This is the first in what I hope will be an long running series: This Is What Frugal Looks Like. I’m launching this new series with the idea in mind of showcasing different ways that people can be frugal in their lives- that frugality doesn’t have to be drastic or just about clipping coupons, that instead frugality can be fun and pleasurable and easy. I’m trying to show a diverse group of people, attitudes and behaviors.
I sent the same four questions to friends, fellow bloggers or commenters on Almost Frugal. Meg from FruWiki has the honor of the inaugural response.
Hi, I’m Meg the founder and head admin of FruWiki! I’m an avid writer and techie who enjoys combining the best of the simple life and cutting-edge technology. I also like to hang out with my husband and our friends, dress up, play with our four kitties, learn new things, eat scrumptious food, sing loud, play jazz, and celebrate life in many other ways.
I believe that thinking frugally is not about self-deprivation, but rather about prioritizing so that we have more resources to pursue those things that we are truly passionate about.
I created FruWiki because I believe that people can live better on less if they want to and know how many choices they really have. Sadly, too many viable choices are often overlooked because they aren’t marketed the way other products are. The knowledge is already out there, but it needs to be shared in a place where it can be easily found and organized. That’s where this site comes in. I hope people from around the world will share their knowledge and learn from each other. Together, we’ll discover choices we didn’t know we had, skills we didn’t know we could learn, and hopefully, live better because of it.
What does frugality mean to you?
Frugality is the opposite of wastefulness, and waste is when I just use my resources willy-nilly instead of focusing on what is important to me. For example, leaving lights on all around the house when I’m not using them seems very unfrugal to me because, even though the cost may not be so great, why should I pay to have those lights on when it really isn’t important to me that my entire house be lit up? But taking the effort to turn them off doesn’t bother me because not only is it easy to do, but I know it’s healthier for me to move more and it’s better for the environment to turn off the lights — and both my health and the environment ARE important to me.
Resources include not just money and things like electricity, but also time, energy, and even things like the good faith of others. What’s important to me might very from day to day to some extent. Some days my time and energy are more important than money, for example, so being frugal doesn’t always mean spending the least amount possible. And I still like things that look nice, that taste good, that are healthy, that are more ethically produced, and so on.

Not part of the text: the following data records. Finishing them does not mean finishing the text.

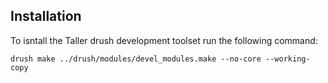 ## Installation

To isntall the Taller drush development toolset run the following command:

```
drush make ../drush/modules/devel_modules.make --no-core --working-copy
```
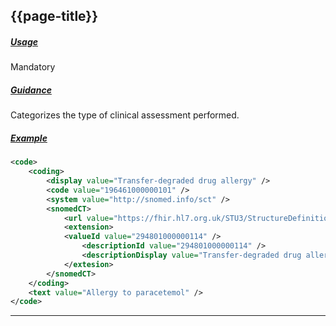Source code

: ## {{page-title}}


<h5><ins>Usage</ins></h5>

<span class="mro-circle mandatory" title="Mandatory"></span> Mandatory


<h5><ins>Guidance</ins></h5>

Categorizes the type of clinical assessment performed.

<h5><ins>Example</ins></h5>

```xml
<code>
    <coding>
        <display value="Transfer-degraded drug allergy" />
        <code value="196461000000101" />
        <system value="http://snomed.info/sct" />
        <snomedCT>
            <url value="https://fhir.hl7.org.uk/STU3/StructureDefinition/Extension-coding-sctdescid" />
            <extension>
            <valueId value="294801000000114" />
                <descriptionId value="294801000000114" />
                <descriptionDisplay value="Transfer-degraded drug allergy (record artifact)" />
            </extesion>
        </snomedCT>
    </coding>
    <text value="Allergy to paracetemol" />
</code>

```

---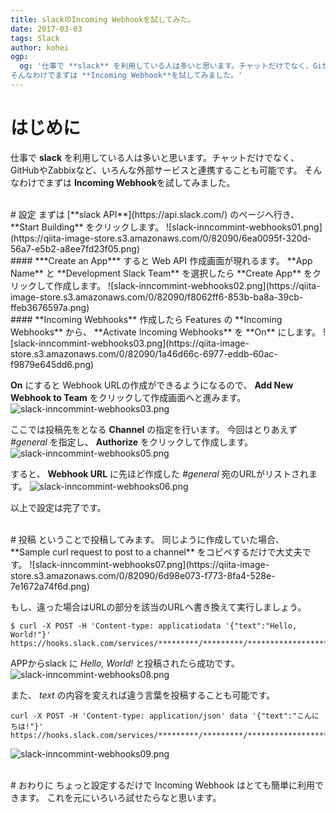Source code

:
 ```yaml
---
title: slackのIncoming Webhookを試してみた。
date: 2017-03-03
tags: Slack
author: kohei
ogp:
  og: '仕事で **slack** を利用している人は多いと思います。チャットだけでなく、GitHubやZabbixなど、いろんな外部サービスと連携することも可能です。
そんなわけでまずは **Incoming Webhook**を試してみました。'
---
```


# はじめに
仕事で **slack** を利用している人は多いと思います。チャットだけでなく、GitHubやZabbixなど、いろんな外部サービスと連携することも可能です。
そんなわけでまずは **Incoming Webhook**を試してみました。


<br>
# 設定
まずは [**slack API**](https://api.slack.com/) のページへ行き、 **Start Building** をクリックします。
![slack-inncommint-webhooks01.png](https://qiita-image-store.s3.amazonaws.com/0/82090/6ea0095f-320d-56a7-e5b2-a8ee7fd23f05.png)

<br>
#### ***Create an App***
すると Web API 作成画面が現れるます。
**App Name** と **Development Slack Team** を選択したら **Create App** をクリックして作成します。
![slack-inncommint-webhooks02.png](https://qiita-image-store.s3.amazonaws.com/0/82090/f8062ff6-853b-ba8a-39cb-ffeb3676597a.png)

<br>
#### **Incoming Webhooks**
作成したら Features の **Incoming Webhooks** から、 **Activate Incoming Webhooks** を **On** にします。
![slack-inncommint-webhooks03.png](https://qiita-image-store.s3.amazonaws.com/0/82090/1a46d66c-6977-eddb-60ac-f9879e645dd6.png)

**On** にすると Webhook URLの作成ができるようになるので、 **Add New Webhook to Team** をクリックして作成画面へと進みます。
![slack-inncommint-webhooks03.png](https://qiita-image-store.s3.amazonaws.com/0/82090/9e82fc31-856a-5fec-4b84-eb9b654cbbcc.png)

ここでは投稿先をとなる **Channel** の指定を行います。
今回はとりあえず *#general* を指定し、 **Authorize** をクリックして作成します。
![slack-inncommint-webhooks05.png](https://qiita-image-store.s3.amazonaws.com/0/82090/5900dadd-424e-7ec8-b6d2-9ec25dfa06ca.png)

すると、 **Webhook URL** に先ほど作成した *#general* 宛のURLがリストされます。
![slack-inncommint-webhooks06.png](https://qiita-image-store.s3.amazonaws.com/0/82090/de716f2b-fd1c-849f-3cfd-b88d7707d5ca.png)

以上で設定は完了です。


<br>
# 投稿
ということで投稿してみます。
同じように作成していた場合、 **Sample curl request to post to a channel** をコピペするだけで大丈夫です。
![slack-inncommint-webhooks07.png](https://qiita-image-store.s3.amazonaws.com/0/82090/6d98e073-f773-8fa4-528e-7e1672a74f6d.png)

もし、違った場合はURLの部分を該当のURLヘ書き換えて実行しましょう。

```bash:コマンド(Hello,World!)
$ curl -X POST -H 'Content-type: applicatiodata '{"text":"Hello, World!"}' https://hooks.slack.com/services/*********/*********/************************''
```

APPからslack に *Hello, World!* と投稿されたら成功です。
![slack-inncommint-webhooks08.png](https://qiita-image-store.s3.amazonaws.com/0/82090/3dc29e4c-f760-bf5a-c2ce-c13204ba6934.png)

また、 *text* の内容を変えれば違う言葉を投稿することも可能です。

```bash:コマンド(こんにちは)
curl -X POST -H 'Content-type: application/json' data '{"text":"こんにちは!"}' https://hooks.slack.com/services/*********/*********/************************''
```

![slack-inncommint-webhooks09.png](https://qiita-image-store.s3.amazonaws.com/0/82090/862e2dbc-2afc-9c05-a2ca-06cf966acb00.png)


<br>
# おわりに
ちょっと設定するだけで Incoming Webhook はとても簡単に利用できます。
これを元にいろいろ試せたらなと思います。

What is something that you do that is ‘typically’ frugally?
I think one of the very typically frugal things that I do is to try to avoid shopping and buying stuff that I don’t need or at least really, really want. It’s gotten easier, but it used to be hard because I was very much a bargainista — and it helped get me deep into debt despite all the “saving” I was doing! But if you’re buying stuff you don’t really need for $1 that you wouldn’t buy at $20, then is it really all that important to you? And if it isn’t important to you, then why are you buying it? Nowadays, I’m more likely to pay more for the few things I really want, but buy — and spend — a lot less overall.
What is something frugal that you do that is unusual?
To those outside of the U.S. this may not seem all that unusual, but it is pretty uncommon here to say the least. And perhaps how I do it is a bit unusual. One of the many frugal things I do is to hang dry my laundry. I hang most of my clothes on some nice friction hangers that don’t stretch out the collars. Then I hang them on those hangers on a pole in our utility room to dry over night. It saves electricity, lowers the cost of our utility bill, means that the clothes won’t wear out as quickly, and it even saves me time since when they clothes are dry I just move them on the hangers to the closet!
Oh yeah, and we have two urban backyard chickens. But that’s completely normal, right?
What are some of your longterm goals that being frugal will help you to accomplish?
Long-term, my husband and I both want to get out of debt, including paying off our mortgage. Then we hope to save up plenty for retirement. It’s not all about the money, though. It’s more about the security and freedom that comes with it. I look forward to when we don’t have to worry so about how much a job pays when we take it, or what would happen if our income dropped significantly — not to mention having the ability to just take off from work for weeks or even months. We both really want to travel some day, but we want to be out of debt and at least well on our way to building up our savings before we do because of the extra expense.